Sam, on host 24.61.139.39
Thursday, December 20, 2001, at 09:55:38
Re: Civil liberties, anyone? posted by The Other Matthew on Wednesday, December 19, 2001, at 05:48:54:
It's a pretty disgusting state of affairs when the determination about whether someone should have been booed off the stage or not is made on the basis of whether someone is conservative or liberal and not on the basis of what they are actually saying.
I don't know this woman. For all I know, she is, of the world's six billion people, the single most hypocritical person in existence. For all her days on this earth prior to that one, she might have been preaching all manner of horrible things, advocating censorship and the infringement of personal freedoms. SO WHAT? What she was saying during THAT SPEECH was a freaking important thing we must all remain sensitive to, and for that reason alone she did not deserve to be booed off stage.
I'm not going to talk about the issue itself in too much detail except to say that it is too complicated to simply be "for" or "against." There is a medium here, with extremes on BOTH sides that are VERY bad. The "balance" nature of the issue, rather than its binary rightness or wrongness, is suggested most clearly, perhaps, by the fact that not all (nor even most of, nor even a significant percentage of) "Middle Eastern guys" are terrorists, while the majority of the terrorists we are currently fighting are, in fact, "Middle Eastern guys." Therefore the balance lies in being intelligent and sensible about conducting the investigation, while at the same time not infringing on personal freedoms and civil liberties or entertaining racial prejudice. Throw in issues of U.S. citizenship, and the issue is complicated further. Some civil liberties are inalienable human rights, while others are granted by U.S. citizenship, and others still *should* be granted to non-citizens on the basis of human decency and common hospitality. Does this sound like a "for" or "against" issue to you? It shouldn't. If it does, then your conclusions, whatever they are, are wrong and maybe even dangerous.

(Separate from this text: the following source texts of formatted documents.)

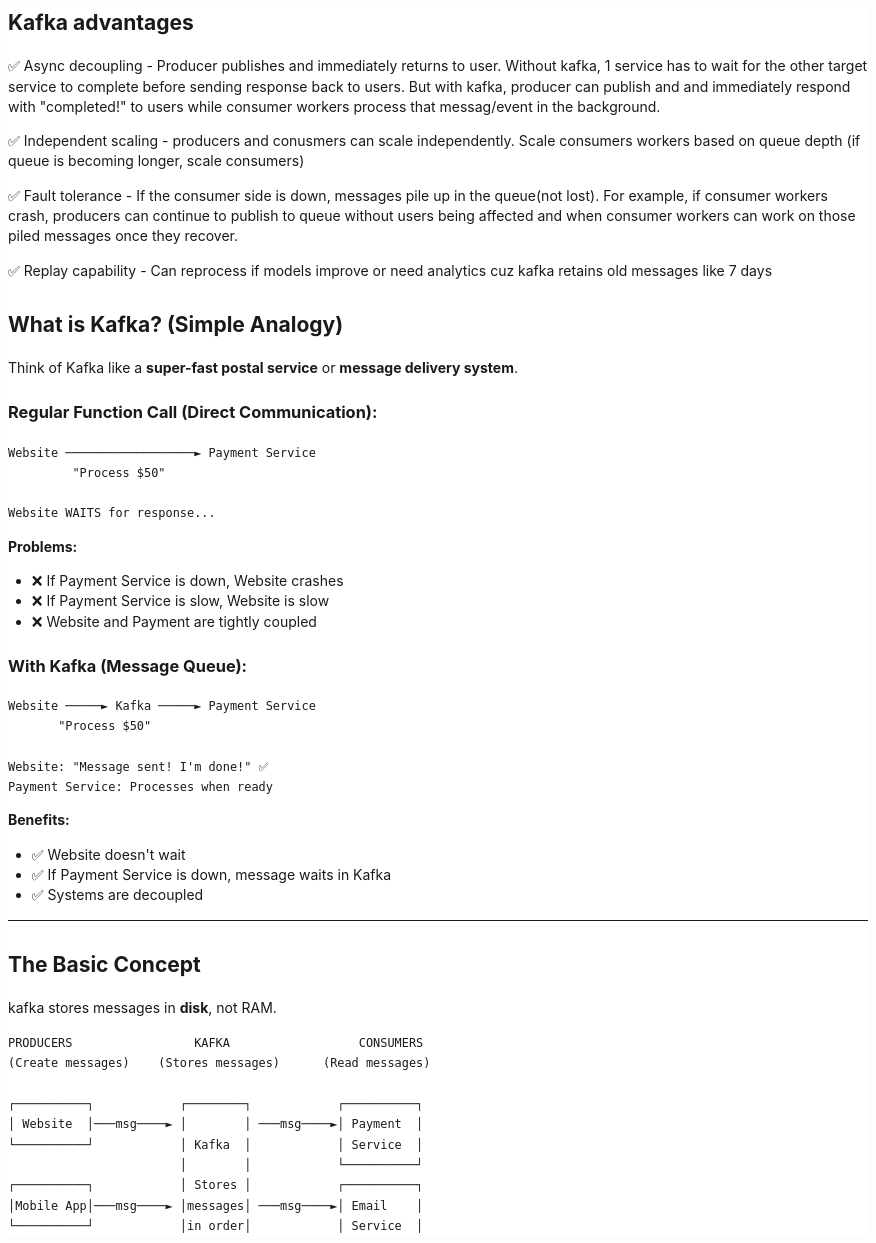 ## Kafka advantages
✅ Async decoupling - Producer publishes and immediately returns to user. Without kafka, 1 service has to wait for the other target service to complete before sending response back to users. But with kafka, producer can publish and and immediately respond with "completed!" to users while consumer workers process that messag/event in the background.

✅ Independent scaling - producers and conusmers can scale independently. Scale consumers workers based on queue depth (if queue is becoming longer, scale consumers)

✅ Fault tolerance - If the consumer side is down, messages pile up in the queue(not lost). For example, if consumer workers crash, producers can continue to publish to queue without
users being affected and when consumer workers can work on those piled messages once they recover. 

✅ Replay capability - Can reprocess if models improve or need analytics cuz kafka retains old messages like 7 days 



## What is Kafka? (Simple Analogy)

Think of Kafka like a **super-fast postal service** or **message delivery system**.

### **Regular Function Call (Direct Communication):**

```
Website ──────────────────► Payment Service
         "Process $50"
         
Website WAITS for response...
```

**Problems:**
- ❌ If Payment Service is down, Website crashes
- ❌ If Payment Service is slow, Website is slow
- ❌ Website and Payment are tightly coupled

### **With Kafka (Message Queue):**

```
Website ─────► Kafka ─────► Payment Service
       "Process $50"  
       
Website: "Message sent! I'm done!" ✅
Payment Service: Processes when ready
```

**Benefits:**
- ✅ Website doesn't wait
- ✅ If Payment Service is down, message waits in Kafka
- ✅ Systems are decoupled

---

## The Basic Concept
kafka stores messages in **disk**, not RAM.
```
PRODUCERS                 KAFKA                  CONSUMERS
(Create messages)    (Stores messages)      (Read messages)

┌──────────┐            ┌────────┐            ┌──────────┐
│ Website  │───msg────► │        │ ───msg────►│ Payment  │
└──────────┘            │ Kafka  │            │ Service  │
                        │        │            └──────────┘
┌──────────┐            │ Stores │            ┌──────────┐
│Mobile App│───msg────► │messages│ ───msg────►│ Email    │
└──────────┘            │in order│            │ Service  │
```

Please don't respond to this post to debate the above paragraph, because that's missing the point. Ellmyruh's original post was about something called human decency. Human decency includes courtesy and excludes prejudice -- either racial *or* political. It provides the proper perspective, even if it does not provide all the answers to the details, for approaching the issue properly. And it also illustrates why this woman should not have been booed off the stage.